Mister Henri said, “Dr. Joseph-Ignace Guillotin, a distinguished professor of anatomy, invented the guillotine. Dr. Guillotin, the anatomist, said that the guillotine was much quicker than the axe and therefore caused less suffering. With the axe, in the case of some thick-necked assassins, it sometimes took twenty minutes to separate their heads from their bodies. It is necessary to study the human body with a great deal of attention in order to be able to kill people quickly,” said Mister Henri.
“Some idiots, like Father Time, take seventy years to kill a person. But it requires a great deal of science to be able to kill in a millisecond. One must therefore conclude that Father Time is not a specialist in human anatomy. Come to think of it, a huge rock smashing down on a skull … there are doctors in the most unlikely places, that’s what it is.”
Bad Luck

Mister Henri said, “Curses are mathematical calculations that happen in the future and wait for us.”
Mister Henri bent down to tie a shoelace and, at that precise moment, a huge rock whizzed past his head and smashed on the ground.

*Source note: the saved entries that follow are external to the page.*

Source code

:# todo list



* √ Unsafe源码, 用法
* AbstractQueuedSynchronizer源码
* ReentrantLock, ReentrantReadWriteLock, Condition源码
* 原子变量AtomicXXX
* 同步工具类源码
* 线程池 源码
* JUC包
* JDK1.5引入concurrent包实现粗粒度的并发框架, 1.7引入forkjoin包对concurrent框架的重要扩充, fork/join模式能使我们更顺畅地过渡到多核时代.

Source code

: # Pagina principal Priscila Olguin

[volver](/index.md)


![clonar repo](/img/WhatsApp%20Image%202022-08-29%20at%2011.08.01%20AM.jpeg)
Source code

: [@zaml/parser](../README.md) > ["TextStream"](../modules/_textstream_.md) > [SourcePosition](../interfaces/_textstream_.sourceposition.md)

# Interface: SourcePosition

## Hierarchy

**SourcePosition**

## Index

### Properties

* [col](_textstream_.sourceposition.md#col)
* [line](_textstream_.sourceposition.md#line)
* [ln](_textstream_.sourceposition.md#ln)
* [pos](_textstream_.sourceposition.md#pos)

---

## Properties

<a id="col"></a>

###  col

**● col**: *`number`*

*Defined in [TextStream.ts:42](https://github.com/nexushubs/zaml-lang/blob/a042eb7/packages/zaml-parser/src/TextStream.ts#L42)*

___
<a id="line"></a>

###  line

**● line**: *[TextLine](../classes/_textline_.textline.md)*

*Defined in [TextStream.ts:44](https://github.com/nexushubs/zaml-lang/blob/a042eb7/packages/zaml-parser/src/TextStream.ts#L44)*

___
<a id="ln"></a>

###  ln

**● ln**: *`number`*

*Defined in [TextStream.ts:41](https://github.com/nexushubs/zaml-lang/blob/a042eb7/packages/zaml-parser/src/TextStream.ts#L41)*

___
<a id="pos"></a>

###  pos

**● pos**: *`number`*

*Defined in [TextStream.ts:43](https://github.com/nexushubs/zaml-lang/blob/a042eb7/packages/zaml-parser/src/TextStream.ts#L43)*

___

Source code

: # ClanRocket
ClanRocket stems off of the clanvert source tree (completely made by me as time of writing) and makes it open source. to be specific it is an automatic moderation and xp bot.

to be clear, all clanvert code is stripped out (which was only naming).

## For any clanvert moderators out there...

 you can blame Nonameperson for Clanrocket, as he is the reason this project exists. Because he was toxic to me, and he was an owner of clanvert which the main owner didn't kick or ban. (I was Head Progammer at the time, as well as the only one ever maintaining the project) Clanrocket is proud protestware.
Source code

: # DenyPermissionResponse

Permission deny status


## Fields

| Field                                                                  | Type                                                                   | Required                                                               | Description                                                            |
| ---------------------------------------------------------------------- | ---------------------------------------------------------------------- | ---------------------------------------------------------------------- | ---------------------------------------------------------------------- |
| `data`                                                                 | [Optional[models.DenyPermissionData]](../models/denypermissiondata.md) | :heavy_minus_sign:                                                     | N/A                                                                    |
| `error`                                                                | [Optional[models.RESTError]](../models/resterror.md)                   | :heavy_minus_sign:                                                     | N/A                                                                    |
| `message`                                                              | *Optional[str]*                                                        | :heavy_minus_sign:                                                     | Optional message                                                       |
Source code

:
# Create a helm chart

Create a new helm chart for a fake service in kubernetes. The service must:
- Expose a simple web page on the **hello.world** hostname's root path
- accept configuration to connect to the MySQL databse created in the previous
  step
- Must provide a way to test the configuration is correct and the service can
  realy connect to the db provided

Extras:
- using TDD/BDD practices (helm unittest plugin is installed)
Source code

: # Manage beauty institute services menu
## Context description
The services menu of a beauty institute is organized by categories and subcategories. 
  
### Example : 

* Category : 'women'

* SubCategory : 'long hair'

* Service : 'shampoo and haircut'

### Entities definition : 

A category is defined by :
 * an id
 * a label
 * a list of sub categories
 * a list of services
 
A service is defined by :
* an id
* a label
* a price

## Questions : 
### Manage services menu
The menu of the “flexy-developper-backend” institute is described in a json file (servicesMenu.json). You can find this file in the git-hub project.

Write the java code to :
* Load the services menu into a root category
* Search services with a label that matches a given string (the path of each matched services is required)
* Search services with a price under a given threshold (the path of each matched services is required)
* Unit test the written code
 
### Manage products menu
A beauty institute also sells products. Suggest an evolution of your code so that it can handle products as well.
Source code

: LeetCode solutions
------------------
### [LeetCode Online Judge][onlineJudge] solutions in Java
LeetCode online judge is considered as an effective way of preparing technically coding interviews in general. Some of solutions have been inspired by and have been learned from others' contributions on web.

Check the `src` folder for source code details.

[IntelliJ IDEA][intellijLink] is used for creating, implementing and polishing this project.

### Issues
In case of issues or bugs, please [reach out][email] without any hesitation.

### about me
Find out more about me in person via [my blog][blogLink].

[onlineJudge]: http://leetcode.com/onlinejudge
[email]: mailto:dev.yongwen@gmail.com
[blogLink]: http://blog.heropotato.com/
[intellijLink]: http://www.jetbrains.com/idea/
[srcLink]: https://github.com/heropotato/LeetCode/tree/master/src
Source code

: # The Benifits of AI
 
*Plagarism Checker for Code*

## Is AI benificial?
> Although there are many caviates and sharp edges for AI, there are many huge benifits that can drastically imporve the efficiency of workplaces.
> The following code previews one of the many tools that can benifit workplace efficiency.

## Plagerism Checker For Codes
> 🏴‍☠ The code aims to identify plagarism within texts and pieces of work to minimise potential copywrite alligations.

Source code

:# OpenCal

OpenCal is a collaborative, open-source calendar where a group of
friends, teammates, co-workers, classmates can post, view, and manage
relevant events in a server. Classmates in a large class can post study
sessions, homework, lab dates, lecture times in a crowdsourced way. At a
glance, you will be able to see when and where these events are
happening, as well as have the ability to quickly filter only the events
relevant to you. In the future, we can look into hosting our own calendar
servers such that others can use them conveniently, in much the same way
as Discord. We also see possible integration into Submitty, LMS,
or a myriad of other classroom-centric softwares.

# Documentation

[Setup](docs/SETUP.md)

“Once again, my luck was timely,” said Mister Henri after getting up. “Or rather: my good luck is always synchronized with my bad luck. If a rock were to smash my head, it would be bad luck,” said Mister Henri. “But fortunately I was lucky enough to have bent down at the precise moment in which the rock was about to hit my head. People who are unlucky do not cease to be lucky. It’s just that they are lucky at the wrong moments,” he said. “It’s as though they were to find a sack full of sand in the middle of the desert,” said Mister Henri.

Infinity

Mister Henri asked for a glass of absinthe.

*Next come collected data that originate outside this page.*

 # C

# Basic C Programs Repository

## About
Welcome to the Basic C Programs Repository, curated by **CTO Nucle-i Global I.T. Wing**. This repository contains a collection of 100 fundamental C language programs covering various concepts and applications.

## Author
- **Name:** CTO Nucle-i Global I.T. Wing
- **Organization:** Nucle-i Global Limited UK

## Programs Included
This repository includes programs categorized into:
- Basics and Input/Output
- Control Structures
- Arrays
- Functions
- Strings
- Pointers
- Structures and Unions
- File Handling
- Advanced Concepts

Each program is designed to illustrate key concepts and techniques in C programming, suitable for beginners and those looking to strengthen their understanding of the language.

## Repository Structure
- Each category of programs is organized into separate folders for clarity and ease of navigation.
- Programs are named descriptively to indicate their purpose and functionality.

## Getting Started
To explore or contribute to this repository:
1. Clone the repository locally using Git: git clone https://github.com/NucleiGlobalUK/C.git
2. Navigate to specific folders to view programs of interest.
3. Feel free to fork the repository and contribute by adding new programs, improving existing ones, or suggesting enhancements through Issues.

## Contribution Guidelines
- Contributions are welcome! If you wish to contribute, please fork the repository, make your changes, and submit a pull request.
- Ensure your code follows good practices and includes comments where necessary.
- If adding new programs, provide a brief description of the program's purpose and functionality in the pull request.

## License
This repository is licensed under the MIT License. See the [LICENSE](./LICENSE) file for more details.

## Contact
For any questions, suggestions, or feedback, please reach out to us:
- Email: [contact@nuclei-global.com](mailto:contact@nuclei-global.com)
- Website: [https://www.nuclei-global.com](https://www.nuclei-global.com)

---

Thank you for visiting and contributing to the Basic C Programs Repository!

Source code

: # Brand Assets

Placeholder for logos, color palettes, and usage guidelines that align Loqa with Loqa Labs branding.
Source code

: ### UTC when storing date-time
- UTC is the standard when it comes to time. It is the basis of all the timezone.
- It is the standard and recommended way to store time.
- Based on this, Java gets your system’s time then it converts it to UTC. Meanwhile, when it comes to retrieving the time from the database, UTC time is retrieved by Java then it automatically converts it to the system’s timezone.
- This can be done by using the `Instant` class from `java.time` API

Mister Henri said, “I haven’t drunk a drop for two days now.
“I’ve been measuring an old building,” said Mister Henri,” and if I drink absinthe the measurements of the inside of the house turn out to be almost twice the measurements of the house’s exterior. Is it possible for a house to have a wall that measures ten meters internally and only five meters externally? My notion of infinity is this: a box that measures 20x10x10 on the inside and 10x5x5 on the outside.
“Infinity is contained in absinthe,” he said. And, raising his forefinger, Mister Henri added, “One more infinity please. And make it a large one!”